There are expert historians and pre-historians who would argue that the history of numerology goes back to the ancient carvings found on bones and antlers as well as to the ancient drawings and paintings on cave walls. It is widely agreed by pre-historians that ancient cave drawings and paintings were often intended to act as a form of sympathetic magic: draw an edible animal being slain, and such an animal will be influenced by the magic in the painting to be available and vulnerable to the huntsmen on whose skill the tribal food supply depended. Were primitive attempts to use numbers cut into sticks, bones, and antlers an allied form of sympathetic magic? Did 3 notches mean that 3 animals were needed to feed the huntsman’s family? Did 4 notches mean that they would be found in 4 days’ time? Did 5 notches mean that the prey would be encountered after a 5 days’ journey? This is pure speculation at this distance in time and culture from the hunter-gatherers who carved the notches, but it’s a real possibility all the same.
The ancient systems of everyday mathematics — what we might term “ordinary” mathematics, used for simple, basic calculating — were examined in detail in the previous chapter. Very probably, those earliest counting and calculating systems had mysterious numerological purposes as well as scientific ones. Religion and magic seem to have played an integral part in human culture from the earliest prehistoric times, and on through the Stone Age, Bronze Age, and Iron Age. As early civilizations dawned there is evidence that something akin to modern numerology, something that might well have been the ancestor of contemporary numerology, originated in ancient Babylon and in ancient Egypt. The earliest Hebrew systems began in the same Chaldean area. Different versions of numerology were also being practised in Japan, China, and India. In addition, it was growing up and developing more complex and sophisticated forms in ancient Greece and Rome.
On the far side of the Atlantic, indigenous Americans like the Hopi people were exploring numerology for themselves and allocating significant values to numbers. It is particularly interesting that wise old Hopi elders, like Floyd Red Crow Westerman, who are expert numerologists, translate the 2012 date as “5” by adding its digits together, and in their system “5” signifies momentous change: the end of one era and the start of another. It is another interesting aspect of ancient Hopi numerology that there are 4 elements: earth, air, fire, and water, but there is another element — spirit — that transcends the other 4 and completes them.
In Norse mythology, numerology is recognizable because of the focus on magical numbers “3” and “9,” and their product, “27,” which is the cube of 3. There are, for example, 3 very different giant races: fire giants, frost giants, and mountain giants. The Norse universe began with 3 entities: the great cow, known as Audhumia; the primordial giant, Ymir; and Odin’s grandfather, Buri, who was the first of the gods. A giant named Hrungnir had a stone heart that was 3-sided, and it is noteworthy in this context that the valknut symbol consists of 3 interlocking triangles with 9 corners. The name valknut means “The Knot of the Dead” and the symbol was carried by warriors as a talisman — those devoted to Odin who died bravely in battle would be taken to Valhalla, the paradise of Norse warriors.

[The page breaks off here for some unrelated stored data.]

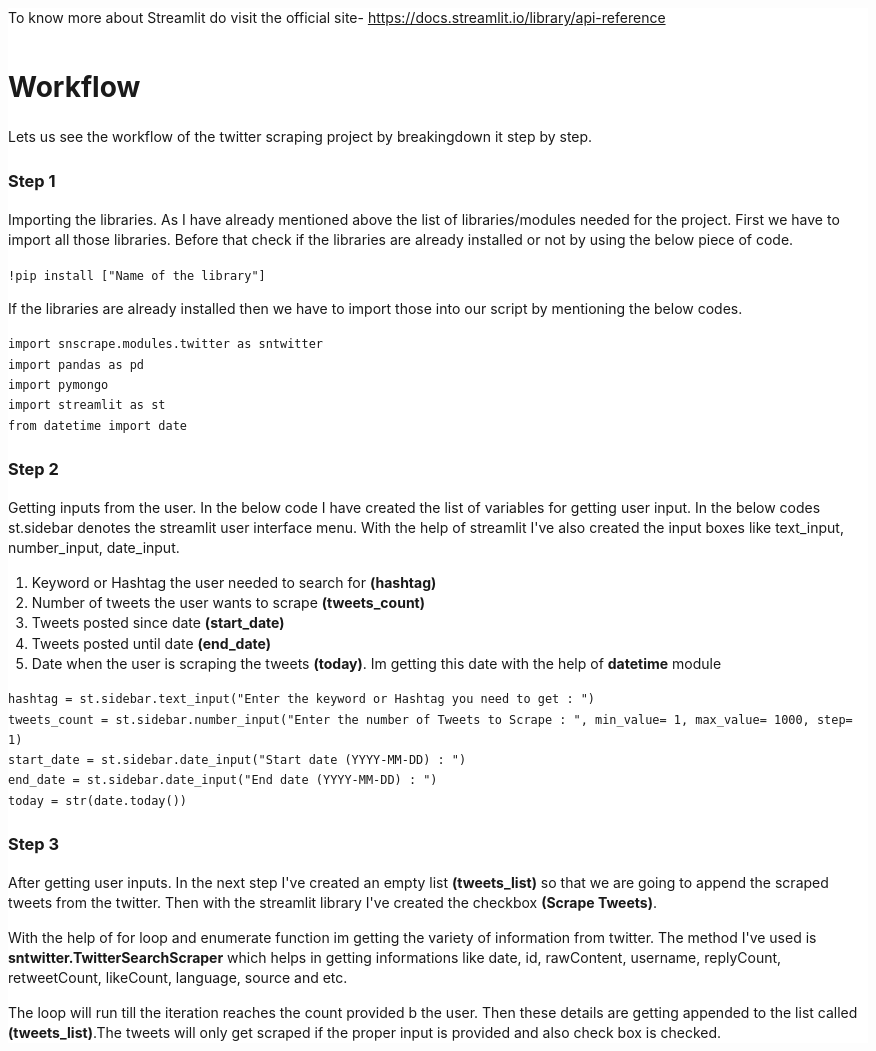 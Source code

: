   To know more about Streamlit do visit the official site- https://docs.streamlit.io/library/api-reference
  
# Workflow
  Lets us see the workflow of the twitter scraping project by breakingdown it step by step.
  
  
### Step 1
  Importing the libraries.
  As I have already mentioned above the list of libraries/modules needed for the project. First we have to import all those libraries. Before that check if the libraries are already installed or not by using the below piece of code.
  	
	!pip install ["Name of the library"]
	
  If the libraries are already installed then we have to import those into our script by mentioning the below codes.
  	
	import snscrape.modules.twitter as sntwitter
	import pandas as pd
	import pymongo
	import streamlit as st
	from datetime import date	
### Step 2
  Getting inputs from the user. In the below code I have created the list of variables for getting user input. In the below codes st.sidebar denotes the streamlit user interface menu. With the help of streamlit I've also created the input boxes like text_input, number_input, date_input.
  
  1. Keyword or Hashtag the user needed to search for **(hashtag)**
  2. Number of tweets the user wants to scrape **(tweets_count)**
  3. Tweets posted since date **(start_date)**
  4. Tweets posted until date **(end_date)**
  5. Date when the user is scraping the tweets **(today)**. Im getting this date with the help of **datetime** module 
  
	hashtag = st.sidebar.text_input("Enter the keyword or Hashtag you need to get : ")
	tweets_count = st.sidebar.number_input("Enter the number of Tweets to Scrape : ", min_value= 1, max_value= 1000, step= 1)
	start_date = st.sidebar.date_input("Start date (YYYY-MM-DD) : ")
	end_date = st.sidebar.date_input("End date (YYYY-MM-DD) : ")
	today = str(date.today())

### Step 3
  After getting user inputs. In the next step I've created an empty list **(tweets_list)** so that we are going to append the scraped tweets from the twitter. Then with the streamlit library I've created the checkbox **(Scrape Tweets)**. 
  
   With the help of for loop and enumerate function im getting the variety of information from twitter. The method I've used is **sntwitter.TwitterSearchScraper** which helps in getting informations like date, id, rawContent, username, replyCount, retweetCount, likeCount, language, source and etc.
   
   The loop will run till the iteration reaches the count provided b the user. Then these details are getting appended to the list called **(tweets_list)**.The tweets will only get scraped if the proper input is provided and also check box is checked.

The great world tree Yggdrasil has 3 roots and joins 9 worlds together. There are 3 holy wells under Yggdrasil’s roots. The dreaded wolf, Fenrir (or Fenris), was secured with 3 chains, but only the final one held. Gullveig is killed 3 times and reborn 3 times. Ragnarok is heralded by the crowing of 3 cockerels: 1 for the gods, 1 for the dead, and 1 for the giants. The rainbow bridge, known as Bifrost, has 3 colours and 3 names. Nine magical charms were given to Svipdag by his mother, the enchantress Groa, and 9 beautiful maidens sit at the knees of Menglod. It is also significant that Aegir has 9 daughters. There are 9 locks securing the chest that belongs to Laegjarn. In another piece of Norse mythology, one of the magical fires can be lit only if 9 different types of wood are used. Thrivaldi was a giant with 9 heads.
The ancient Egyptians had a profound influence on the history of numerology. The Egyptian goddess Seshat had 2 major attributes. She was revered firstly as the inspirer of writings, and seen from this perspective as a sort of divine archivist. She was also honoured as a kind of instructor-goddess of building and construction. Numbers were another vital part of her work, which led to her being given the title of “the Enumerator.”
To get inside ancient Egyptian thought, it is necessary to look at everything in the universe from the point of view that it is alive and animated. Objective twenty-first-century science has the underlying assumption that when we work in a laboratory with sulphur, lithium, magnesium, bromine, and chlorine, we are working with something dead or inanimate. Egyptian thinkers did not look at their environment that way 5,000 years ago. They might not have been familiar with the term animism, as such, but they still subscribed to the idea that everything in their environment was impregnated with living forces, and that such forces energized it and gave it its characteristics.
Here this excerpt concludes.